One of the most dramatic and successful programs Southern Baptists have developed to address this crisis is the "True Love Waits" campaign. Started in 1993, this program has resulted in more than a million teenagers signing commitment cards pledging to remain sexually chaste until marriage. The program has succeeded beyond the wildest expectations of its originators and has been mentioned, even by some secular authorities, as one of the causes of the first decline in over two decades in pregnancy and sexually transmitted disease rates among adolescents.

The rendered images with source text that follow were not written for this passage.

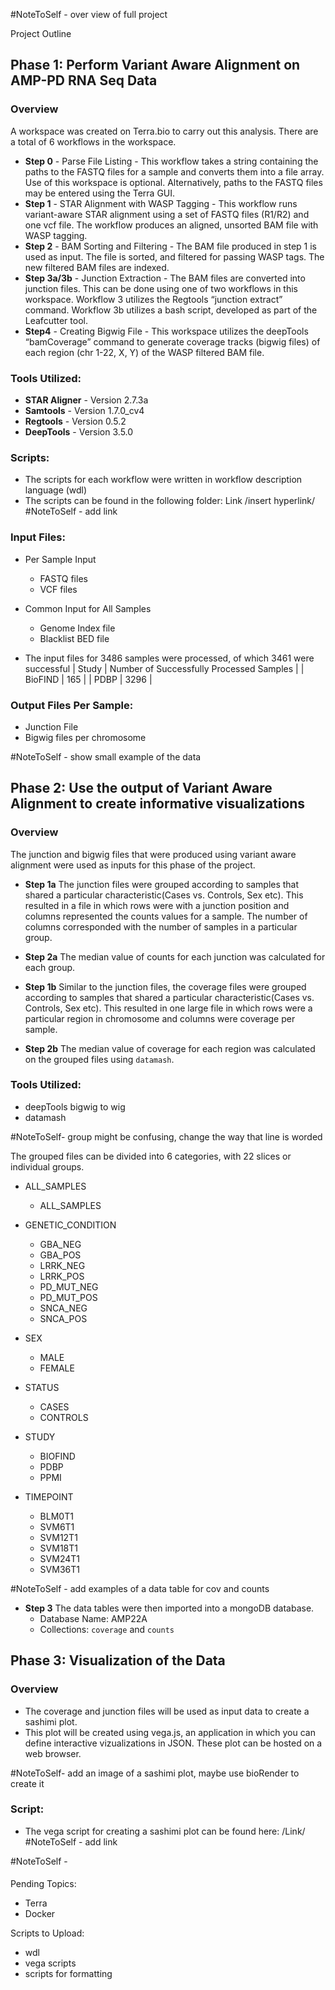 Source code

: #NoteToSelf - over view of full project 

Project Outline

## Phase 1: Perform Variant Aware Alignment on AMP-PD RNA Seq Data

### Overview
A workspace was created on Terra.bio to carry out this analysis. There are a total of 6 workflows in the workspace.

- **Step 0** - Parse File Listing - This workflow takes a string containing the paths to the FASTQ files for a sample and converts them into a file array. Use of this workspace is optional. Alternatively, paths to the FASTQ files may be entered using the Terra GUI.
- **Step 1** - STAR Alignment with WASP Tagging - This workflow runs variant-aware STAR alignment using a set of FASTQ files (R1/R2) and one vcf file. The workflow produces an aligned, unsorted BAM file with WASP tagging.
- **Step 2** - BAM Sorting and Filtering - The BAM file produced in step 1 is used as input. The file is sorted, and filtered for passing WASP tags. The new filtered BAM files are indexed.
- **Step 3a/3b** - Junction Extraction - The BAM files are converted into junction files. This can be done using one of two workflows in this workspace. Workflow 3 utilizes the Regtools “junction extract” command. Workflow 3b utilizes a bash script, developed as part of the Leafcutter tool.
- **Step4** - Creating Bigwig File - This workspace utilizes the deepTools “bamCoverage” command to generate coverage tracks (bigwig files) of each region (chr 1-22, X, Y) of the WASP filtered BAM file.

### Tools Utilized:
- **STAR Aligner** - Version 2.7.3a
- **Samtools**  - Version 1.7.0_cv4
- **Regtools** - Version 0.5.2
- **DeepTools** - Version 3.5.0

### Scripts:
- The scripts for each workflow were written in workflow description language (wdl)
- The scripts can be found in the following folder: Link /insert hyperlink/ #NoteToSelf - add link 
  
### Input Files:
- Per Sample Input 
  - FASTQ files 
  - VCF files 

- Common Input for All Samples
  - Genome Index file
  - Blacklist BED file 

- The input files for 3486 samples were processed, of which 3461 were successful 
| Study | Number of Successfully Processed Samples | 
| BioFIND | 165 | 
| PDBP | 3296 | 

### Output Files Per Sample:
- Junction File 
- Bigwig files per chromosome 

#NoteToSelf - show small example of the data 

## Phase 2: Use the output of Variant Aware Alignment to create informative visualizations

### Overview
The junction and bigwig files that were produced using variant aware alignment were used as inputs for this phase of the project. 

- **Step 1a** The junction files were grouped according to samples that shared a particular characteristic(Cases vs. Controls, Sex etc). This resulted in a file in which rows were with a junction position and columns represented the counts values for a sample. The number of columns corresponded with the number of samples in a particular group. 
- **Step 2a** The median value of counts for each junction was calculated for each group. 

- **Step 1b** Similar to the junction files, the coverage files were grouped according to samples that shared a particular characteristic(Cases vs. Controls, Sex etc). This resulted in one large file in which rows were a particular region in chromosome and columns were coverage per sample. 
- **Step 2b** The median value of coverage for each region was calculated on the grouped files using `datamash`. 

### Tools Utilized:
- deepTools bigwig to wig 
- datamash 
  
#NoteToSelf- group might be confusing, change the way that line is worded 

The grouped files can be divided into 6 categories, with 22 slices or individual groups. 

- ALL_SAMPLES
    - ALL_SAMPLES

- GENETIC_CONDITION
    - GBA_NEG
    - GBA_POS
    - LRRK_NEG
    - LRRK_POS
    - PD_MUT_NEG
    - PD_MUT_POS
    - SNCA_NEG
    - SNCA_POS

- SEX
    - MALE
    - FEMALE

- STATUS
    - CASES
    - CONTROLS

- STUDY
    - BIOFIND
    - PDBP
    - PPMI

- TIMEPOINT
    - BLM0T1
    - SVM6T1
    - SVM12T1
    - SVM18T1
    - SVM24T1
    - SVM36T1

#NoteToSelf - add examples of a data table for cov and counts

- **Step 3** The data tables were then imported into a mongoDB database. 
  - Database Name: AMP22A
  - Collections: `coverage` and `counts`

## Phase 3: Visualization of the Data

### Overview 
- The coverage and junction files will be used as input data to create a sashimi plot. 
- This plot will be created using vega.js, an application in which you can define interactive vizualizations in JSON. These plot can be hosted on a web browser. 

#NoteToSelf- add an image of a sashimi plot, maybe use bioRender to create it 

### Script:
- The vega script for creating a sashimi plot can be found here: /Link/ #NoteToSelf - add link 


#NoteToSelf - 
####
Pending Topics:
- Terra
- Docker

Scripts to Upload: 
- wdl 
- vega scripts
- scripts for formatting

The enthusiastic response of young people to the "True Love Waits" campaign is at least partially explained by another intriguing result from the Barna Research study. The high divorce rate of their parents and grandparents has made an indelible impression on young people. They seek a different path.

Barna's survey of teenagers found that one of the highest-rated goals for the future was to "get married and have the same spouse for their entire life." Many of these young people come from broken homes. They desperately desire to have for themselves and for their children what they did not have.

And therein lies much hope for the future.